Gardening as Freedom: A Conversation with Dan Pearson
- Words by
- Georgina Reid
Dan Pearson is a British landscape designer, gardener and writer renowned for ecologically sensitive, place-driven, planting design. Over the past 20 years he’s worked on a wide range of local and international projects; from the 240-hectare Tokashi Millenium Forest in Japan to photographer Juergen Teller’s London studio, private country gardens and public spaces throughout the UK. Pearson has written five books and has presented several TV series. He is a quietly spoken and humble man, with chlorophyll running through his veins.
Georgina Reid: In your writing, you write often about ‘we’, referring to your partner Huw Morgan.

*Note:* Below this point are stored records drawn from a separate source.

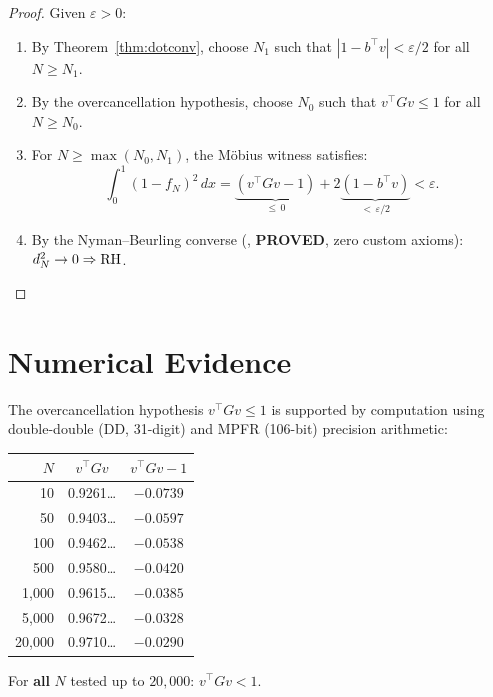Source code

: \documentclass[11pt,a4paper]{article}
\begin{document}
\begin{proof}
Given $\varepsilon > 0$:
\begin{enumerate}
  \item By Theorem~\ref{thm:dotconv}, choose $N_1$ such that
    $|1 - b^\top v| < \varepsilon/2$ for all $N \geq N_1$.
  \item By the overcancellation hypothesis, choose $N_0$ such that
    $v^\top G v \leq 1$ for all $N \geq N_0$.
  \item For $N \geq \max(N_0, N_1)$, the M\"obius witness satisfies:
    \[
      \int_0^1 (1 - f_N)^2\,dx
      = \underbrace{(v^\top G v - 1)}_{\leq\, 0}
        + 2\underbrace{(1 - b^\top v)}_{<\, \varepsilon/2}
      < \varepsilon.
    \]
  \item By the Nyman--Beurling converse
    (, \textbf{PROVED}, zero custom
    axioms): $d_N^2 \to 0 \Rightarrow \RH$.
\end{enumerate}
\end{proof}

\section{Numerical Evidence}
\label{sec:numerics}

The overcancellation hypothesis $v^\top G v \leq 1$ is supported
by computation using double-double (DD, 31-digit) and MPFR
(106-bit) precision arithmetic:

\begin{center}
\begin{tabular}{@{}rcc@{}}
\toprule
$N$ & $v^\top G v$ & $v^\top G v - 1$ \\
\midrule
10    & 0.9261\ldots & $-0.0739$ \\
50    & 0.9403\ldots & $-0.0597$ \\
100   & 0.9462\ldots & $-0.0538$ \\
500   & 0.9580\ldots & $-0.0420$ \\
1{,}000  & 0.9615\ldots & $-0.0385$ \\
5{,}000  & 0.9672\ldots & $-0.0328$ \\
20{,}000 & 0.9710\ldots & $-0.0290$ \\
\bottomrule
\end{tabular}
\end{center}

\noindent
For \textbf{all} $N$ tested up to $20{,}000$: $v^\top G v < 1$.
\end{document}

I know Huw is very much a part of Dig Delve – your online magazine – and I’m wondering how you two work together? Was he a gardener before you met, or did you bring him to gardening?
Dan Pearson: We’ve been together for twenty-eight years. When I first met him, he was working in film, but he does lots of different things. He’d always had an interest in gardens and nature. The gardening for him, or the appreciation of gardens, was an easy thing to see and understand.
It’s quite rare to be able to talk gardens with people. When I studied horticulture, I went to Wisley and thought, at last, I’ll find people my own age. I felt like a freak when I was a kid because all my friends were ladies in their sixties and seventies who were garden fanatics. I didn’t find those people at Wisley at all – just kids who wanted to learn about horticulture.
GR: They wanted to talk about horticulture, but you wanted to talk about plants with old ladies. What’s the difference?
DP: Wisley was a really good thing to have done, but it was not about plants in the way I had grown up talking about them. A lot of students were bright kids, but they were learning a trade.
So, the conversation around plants and their character and essence and the feeling you get from something when it’s combined in a certain way, that was a language I was used to talking and that’s the language I talk with Huw.
GR: Does Huw ever say, ‘Dan, come on, that is a disaster, what are you doing!?’ Or does he have to defer to you because you’re Dan Pearson?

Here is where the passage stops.